Putin meets with another world leader as Ukraine pushes back on the front lines. Here’s what to know

Russian President Vladimir Putin has traveled from the far eastern corner of his country – where he met with North Korean leader Kim Jong Un – to the far western, for talks with Belarusian President Alexander Lukashenko.

Putin said he would brief his Belarusian counterpart on his talks with Kim, as well as discussing “the Ukrainian crisis,” which he described as Russia’s “most pressing issue.”

Meanwhile, Ukraine has enjoyed “some success” on the eastern front lines, where its troops have retaken the village of Andriivka, close to the city of Bakhmut.

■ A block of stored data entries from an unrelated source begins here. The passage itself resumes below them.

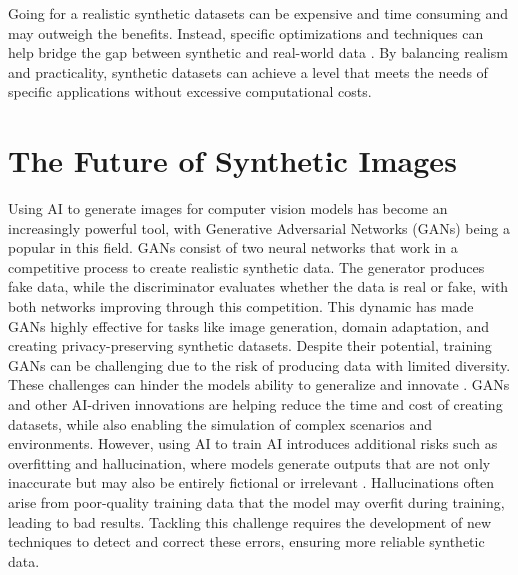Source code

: \noindent Going for a realistic synthetic datasets can be expensive and time consuming and may outweigh the benefits. Instead, specific optimizations and techniques can help bridge the gap between synthetic and real-world data \cite{nikolenko2021synthetic, jimaging8110310}. By balancing realism and practicality, synthetic datasets can achieve a level that meets the needs of specific applications without excessive computational costs.


\section{The Future of Synthetic Images}

Using AI to generate images for computer vision models has become an increasingly powerful tool, with Generative Adversarial Networks (GANs) being a popular in this field. GANs consist of two neural networks that work in a competitive process to create realistic synthetic data. The generator produces fake data, while the discriminator evaluates whether the data is real or fake, with both networks improving through this competition. This dynamic has made GANs highly effective for tasks like image generation, domain adaptation, and creating privacy-preserving synthetic datasets. Despite their potential, training GANs can be challenging due to the risk of producing data with limited diversity. These challenges can hinder the models ability to generalize and innovate \cite{gan}. GANs and other AI-driven innovations are helping reduce the time and cost of creating datasets, while also enabling the simulation of complex scenarios and environments. However, using AI to train AI introduces additional risks such as overfitting and hallucination, where models generate outputs that are not only inaccurate but may also be entirely fictional or irrelevant \cite{hallucination}. Hallucinations often arise from poor-quality training data that the model may overfit during training, leading to bad results. Tackling this challenge requires the development of new techniques to detect and correct these errors, ensuring more reliable synthetic data.
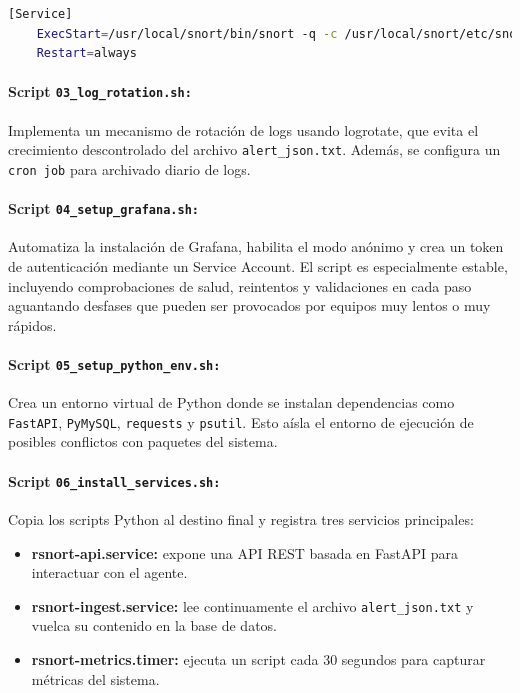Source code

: \documentclass[11pt,a4paper,twoside]{report}
\begin{document}
\begin{lstlisting}[language=bash, caption={Definición del servicio systemd para Snort}]
	[Service]
	ExecStart=/usr/local/snort/bin/snort -q -c /usr/local/snort/etc/snort/snort.lua -i $IFACE -A alert_json -l /opt/snort/logs/live
	Restart=always
\end{lstlisting}

\paragraph{Script \texttt{03\_log\_rotation.sh:}} Implementa un mecanismo de rotación de logs usando logrotate, que evita el crecimiento descontrolado del archivo \texttt{alert\_json.txt}. Además, se configura un \texttt{cron job} para archivado diario de logs.

\paragraph{Script \texttt{04\_setup\_grafana.sh:}} Automatiza la instalación de Grafana, habilita el modo anónimo y crea un token de autenticación mediante un Service Account. El script es especialmente estable, incluyendo comprobaciones de salud, reintentos y validaciones en cada paso aguantando desfases que pueden ser provocados por equipos muy lentos o muy rápidos.

\paragraph{Script \texttt{05\_setup\_python\_env.sh:}} Crea un entorno virtual de Python donde se instalan dependencias como \texttt{FastAPI}, \texttt{PyMySQL}, \texttt{requests} y \texttt{psutil}. Esto aísla el entorno de ejecución de posibles conflictos con paquetes del sistema.

\paragraph{Script \texttt{06\_install\_services.sh:}} Copia los scripts Python al destino final y registra tres servicios principales:

\begin{itemize}
	\item \textbf{rsnort-api.service:} expone una API REST basada en FastAPI para interactuar con el agente.
	\item \textbf{rsnort-ingest.service:} lee continuamente el archivo \texttt{alert\_json.txt} y vuelca su contenido en la base de datos.
	\item \textbf{rsnort-metrics.timer:} ejecuta un script cada 30 segundos para capturar métricas del sistema.
\end{itemize}
\end{document}
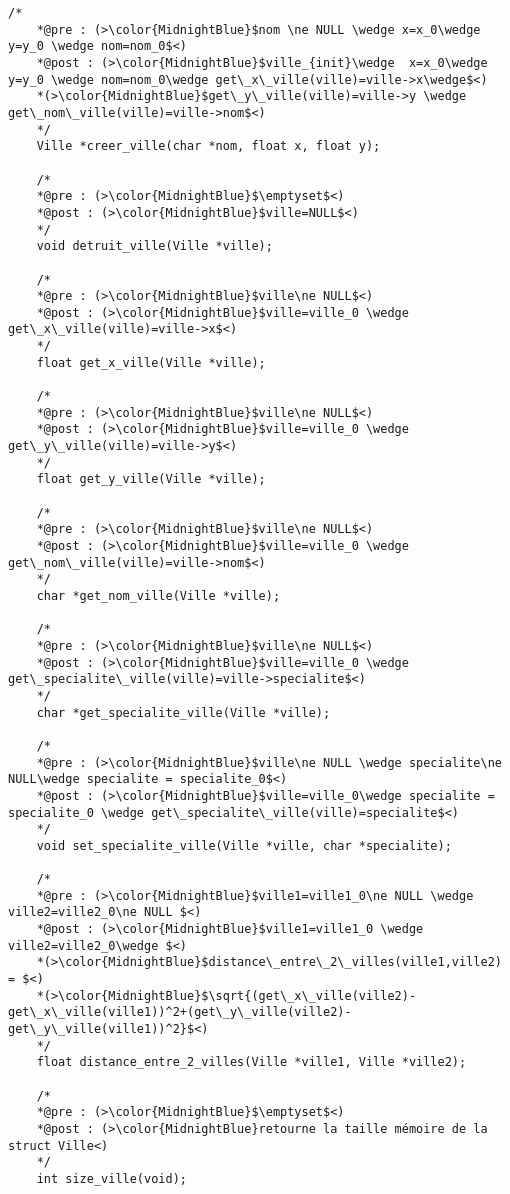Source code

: \documentclass[a4paper, 11pt, oneside]{article}
\begin{document}
\begin{lstlisting}[caption = {Spécification des fonctions et procédures du header "ville.h"}]
    /*
    *@pre : (>\color{MidnightBlue}$nom \ne NULL \wedge x=x_0\wedge y=y_0 \wedge nom=nom_0$<)
    *@post : (>\color{MidnightBlue}$ville_{init}\wedge  x=x_0\wedge y=y_0 \wedge nom=nom_0\wedge get\_x\_ville(ville)=ville->x\wedge$<)
    *(>\color{MidnightBlue}$get\_y\_ville(ville)=ville->y \wedge get\_nom\_ville(ville)=ville->nom$<)
    */
    Ville *creer_ville(char *nom, float x, float y);

    /*
    *@pre : (>\color{MidnightBlue}$\emptyset$<)
    *@post : (>\color{MidnightBlue}$ville=NULL$<)
    */
    void detruit_ville(Ville *ville);
    
    /*
    *@pre : (>\color{MidnightBlue}$ville\ne NULL$<)
    *@post : (>\color{MidnightBlue}$ville=ville_0 \wedge get\_x\_ville(ville)=ville->x$<)
    */
    float get_x_ville(Ville *ville);
    
    /*
    *@pre : (>\color{MidnightBlue}$ville\ne NULL$<)
    *@post : (>\color{MidnightBlue}$ville=ville_0 \wedge get\_y\_ville(ville)=ville->y$<)
    */
    float get_y_ville(Ville *ville);
    
    /*
    *@pre : (>\color{MidnightBlue}$ville\ne NULL$<)
    *@post : (>\color{MidnightBlue}$ville=ville_0 \wedge get\_nom\_ville(ville)=ville->nom$<)
    */
    char *get_nom_ville(Ville *ville);
    
    /*
    *@pre : (>\color{MidnightBlue}$ville\ne NULL$<)
    *@post : (>\color{MidnightBlue}$ville=ville_0 \wedge get\_specialite\_ville(ville)=ville->specialite$<)
    */
    char *get_specialite_ville(Ville *ville);
    
    /*
    *@pre : (>\color{MidnightBlue}$ville\ne NULL \wedge specialite\ne NULL\wedge specialite = specialite_0$<)
    *@post : (>\color{MidnightBlue}$ville=ville_0\wedge specialite = specialite_0 \wedge get\_specialite\_ville(ville)=specialite$<)
    */
    void set_specialite_ville(Ville *ville, char *specialite);
    
    /*
    *@pre : (>\color{MidnightBlue}$ville1=ville1_0\ne NULL \wedge ville2=ville2_0\ne NULL $<)
    *@post : (>\color{MidnightBlue}$ville1=ville1_0 \wedge ville2=ville2_0\wedge $<)
    *(>\color{MidnightBlue}$distance\_entre\_2\_villes(ville1,ville2) = $<)
    *(>\color{MidnightBlue}$\sqrt{(get\_x\_ville(ville2)-get\_x\_ville(ville1))^2+(get\_y\_ville(ville2)-get\_y\_ville(ville1))^2}$<)
    */
    float distance_entre_2_villes(Ville *ville1, Ville *ville2);
    
    /*
    *@pre : (>\color{MidnightBlue}$\emptyset$<)
    *@post : (>\color{MidnightBlue}retourne la taille mémoire de la struct Ville<)
    */
    int size_ville(void);
\end{lstlisting}
\end{document}
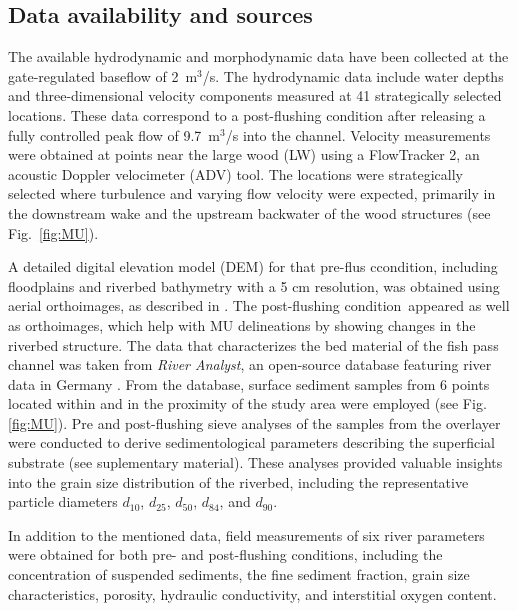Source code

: \documentclass[draft,linenumbers,onecolumn]{agujournal2019} %
\begin{document}
\subsection{Data availability and sources}
\label{sec:Sec2.3}
The available hydrodynamic and morphodynamic data have been collected at the gate-regulated baseflow of 2~m$^3$/s. 
The hydrodynamic data include water depths and three-dimensional velocity components measured at 41 strategically selected locations. 
These data correspond to a post-flushing condition after releasing a fully controlled peak flow of 9.7~m$^3$/s into the channel. 
Velocity measurements were obtained at points near the large wood (LW) using a FlowTracker 2, an acoustic Doppler velocimeter (ADV) tool. 
The locations were strategically selected where turbulence and varying flow velocity were expected, primarily in the downstream wake and the upstream backwater of the wood structures \cite{schalko2024flow}(see Fig.~\ref{fig:MU}). 

A detailed digital elevation model (DEM) for that pre-flus ccondition, including floodplains and riverbed bathymetry with a 5 cm resolution, was obtained using aerial orthoimages, as described in \cite{schwindt2023fuzzylogic}. The post-flushing condition appeared as well as orthoimages, which help with MU delineations by showing changes in the riverbed structure. The data that characterizes the bed material of the fish pass channel was taken from \textit{River Analyst}, an open-source database featuring river data in Germany \cite{negreiros2023database}. From the database, surface sediment samples from 6 points located within and in the proximity of the study area were employed (see Fig. \ref{fig:MU}). Pre and post-flushing sieve analyses of the samples from the overlayer were conducted to derive sedimentological parameters describing the superficial substrate (see suplementary material). These analyses provided valuable insights into the grain size distribution of the riverbed, including the representative particle diameters \(d_{10}\), \(d_{25}\), \(d_{50}\), \(d_{84}\), and \(d_{90}\).


In addition to the mentioned data, field measurements of six river parameters were obtained for both pre- and post-flushing conditions, including the concentration of suspended sediments, the fine sediment fraction, grain size characteristics, porosity, hydraulic conductivity, and interstitial oxygen content. 
\end{document}
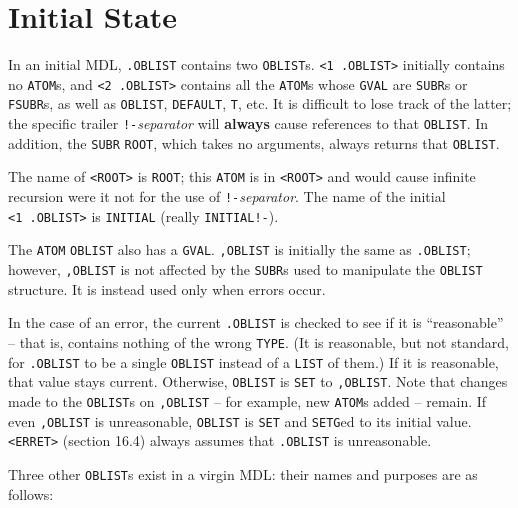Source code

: \documentclass[a4paper]{scrbook}
\begin{document}
\section{Initial State}\label{initial-state}

In an initial MDL, \texttt{.OBLIST} contains two \texttt{OBLIST}s.
\texttt{\textless{}1\ .OBLIST\textgreater{}} initially contains no \texttt{ATOM}s, and
\texttt{\textless{}2\ .OBLIST\textgreater{}} contains all the \texttt{ATOM}s whose \texttt{GVAL} are \texttt{SUBR}s or
\texttt{FSUBR}s, as well as \texttt{OBLIST}, \texttt{DEFAULT}, \texttt{T}, etc. It is
difficult to lose track of the latter; the specific trailer \texttt{!-}\emph{separator} will \textbf{always} cause
references to that \texttt{OBLIST}. In addition, the \texttt{SUBR} \texttt{ROOT}, which takes
no arguments, always returns that \texttt{OBLIST}.

The name of \texttt{\textless{}ROOT\textgreater{}} is \texttt{ROOT}; this \texttt{ATOM} is in
\texttt{\textless{}ROOT\textgreater{}} and would cause infinite recursion were it not for the use of
\texttt{!-}\emph{separator}. The name of the initial \texttt{\textless{}1\ .OBLIST\textgreater{}} is
\texttt{INITIAL} (really \texttt{INITIAL!-}).

The \texttt{ATOM} \texttt{OBLIST} also has a \texttt{GVAL}. \texttt{,OBLIST} is initially the same as \texttt{.OBLIST};
however, \texttt{,OBLIST} is not affected by the \texttt{SUBR}s used to manipulate the \texttt{OBLIST} structure. It is
instead used only when errors occur.

In the case of an error, the current \texttt{.OBLIST} is checked to see if it is ``reasonable'' -- that is, contains
nothing of the wrong \texttt{TYPE}. (It is reasonable, but not standard, for \texttt{.OBLIST} to be a single
\texttt{OBLIST} instead of a \texttt{LIST} of them.) If it is reasonable, that value stays current. Otherwise,
\texttt{OBLIST} is \texttt{SET} to \texttt{,OBLIST}. Note that changes made to the \texttt{OBLIST}s on \texttt{,OBLIST} --
for example, new \texttt{ATOM}s added -- remain. If even \texttt{,OBLIST} is unreasonable, \texttt{OBLIST} is \texttt{SET}
and \texttt{SETG}ed to its initial value. \texttt{\textless{}ERRET\textgreater{}} (section 16.4) always assumes that
\texttt{.OBLIST} is unreasonable.

Three other \texttt{OBLIST}s exist in a virgin MDL: their names and purposes are as follows:
\end{document}
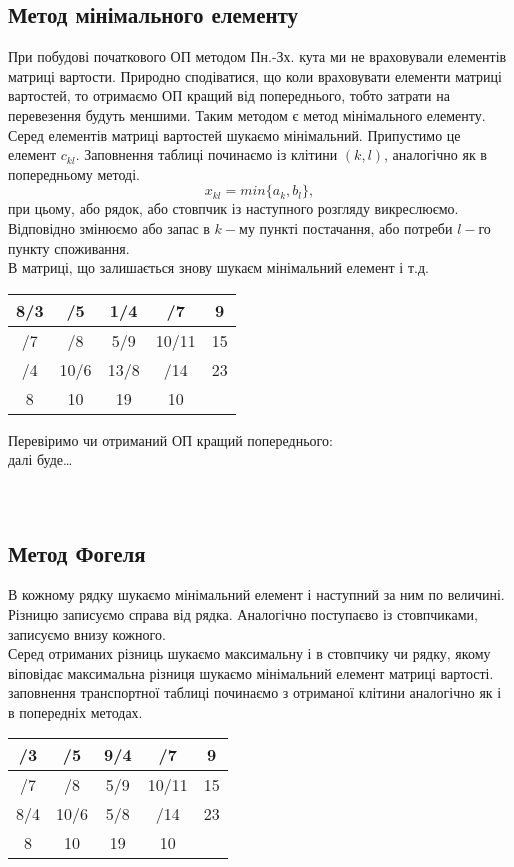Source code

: \documentclass[12pt]{book}
\begin{document}
\subsection{Метод мінімального елементу}
При побудові початкового ОП методом Пн.-Зх. кута ми не враховували елементів матриці вартости. Природно сподіватися, що коли враховувати елементи матриці вартостей, то отримаємо ОП кращий від попереднього, тобто затрати на перевезення будуть меншими. Таким методом є метод мінімального елементу.\\
Серед елементів матриці вартостей шукаємо мінімальний. Припустимо це елемент $c_{kl}$. Заповнення таблиці починаємо із клітини $(k,l)$, аналогічно як в попередньому методі.
$$x_{kl} = min\{a_k,b_l\},$$
при цьому, або рядок, або стовпчик із наступного розгляду викреслюємо. Відповідно змінюємо або запас в $k-$му пункті постачання, або потреби $l-$го пункту споживання.\\
В матриці, що залишається знову шукаєм мінімальний елемент і т.д.\\
\begin{tabular}{ | c | c | c | c | c |}
\hline
8/3	&	/5	&	1/4	&	/7		&	9\\
\hline
/7	&	/8	&	5/9	&	10/11	&	15\\
\hline
/4	&	10/6	&	13/8	&	/14		&	23\\
\hline
8	&	10	&	19	&	10		&\\
\hline
\end{tabular}
Перевіримо чи отриманий ОП кращий попереднього:\\
далі буде\dots\\
\\
\\
\subsection{Метод Фогеля}
В кожному рядку шукаємо мінімальний елемент і наступний за ним по величині. Різницю записуємо справа від рядка. Аналогічно поступаєво із стовпчиками, записуємо внизу кожного.\\
Серед отриманих різниць шукаємо максимальну і в стовпчику чи рядку, якому віповідає максимальна різниця шукаємо мінімальний елемент матриці вартості.\\
заповнення транспортної таблиці починаємо з отриманої клітини аналогічно як і в попередніх методах.\\
\begin{tabular}{ | c | c | c | c | c |}
\hline
/3	&	/5	&	9/4	&	/7		&	9\\
\hline
/7	&	/8	&	5/9	&	10/11	&	15\\
\hline
8/4	&	10/6	&	5/8	&	/14		&	23\\
\hline
8	&	10	&	19	&	10		&\\
\hline
\end{tabular}
\end{document}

Catch up on the top developments in the war:

  • Lukashenko in Sochi: Putin met Lukashenko in the southwestern city of Sochi, where the two leaders discussed the state of their economies, as well as recent talks between Moscow and Pyongyang. Putin claimed his country was developing “good neighborly relations” with North Korea, adding “we do not pose a threat to anyone.” Lukashenko’s trip to Sochi comes just days after the European Parliament called him “an accomplice” in the war crimes committed by Russia in Ukraine, and labeled Belarus “a satellite state of Russia.”
  • Kim’s trip continues: While Putin has traveled cross-country, Kim has remained in Russia’s far east, close to the North Korean border. Kim visited an aircraft plant in the city of Komsomolsk-on-Amur on Friday, where he was accompanied by Russian Deputy Prime Minister Denis Manturov. Manutorov said Russia sees “the potential for cooperation” with North Korea — a partnership he said he hoped would enable both countries to “achieve technological sovereignty.”
  • Kremlin denies agreement: However, as speculation over a potential arms deal between Moscow and Pyongyang grows, the Kremlin has denied that any such deal has been struck. “No agreements were signed neither on this nor on any other topics,” Kremlin spokesperson Dmitry Peskov said Friday, in a regular call with journalists.
  • Wagner proscribed terrorists: The UK officially proscribed the Russian mercenary Wagner Group as a terrorist organization, which will make it illegal to be a member or to support it. The order was laid in parliament and backed earlier this month by lawmakers.
  • No comment on Prigozhin crash probe: Peskov was also asked about the ongoing investigation into what caused the plane of Wagner chief Yevgeny Prigozhin to crash in August. “An investigation is ongoing, so it would be premature to give any comments now,” Peskov said.
  • Ukraine retakes Andriivka: Ukrainian forces have reclaimed the village of Andriivka near Bakhmut. “It’s official: The Third Separate Assault Brigade has liberated Andriivka,” the brigade announced Friday, claiming the Russian occupiers had been “smashed to pieces.” The brigade said fighting was ongoing and that its units “continue to consolidate their positions.” The Ukrainian and Russian sides have said that some of the most intense battles in the Bakhmut direction are happening south of the embattled city in the Andriivka area.
  • Russian warship damage: Ukraine has claimed that the vessels it struck in an attack on a Russian naval base in occupied Crimea are beyond repair. Andrii Yusov, a representative of the Defense Intelligence of Ukraine, said the landing ship Minsk and the submarine Rostov-on-Don had been destroyed in the attack. Both had been undergoing repairs at the time. Ukraine has stepped up its missile and drone strikes on Crimea in recent weeks, as Kyiv officials have claimed they are intent on retaking the peninsula annexed by Russia in 2014.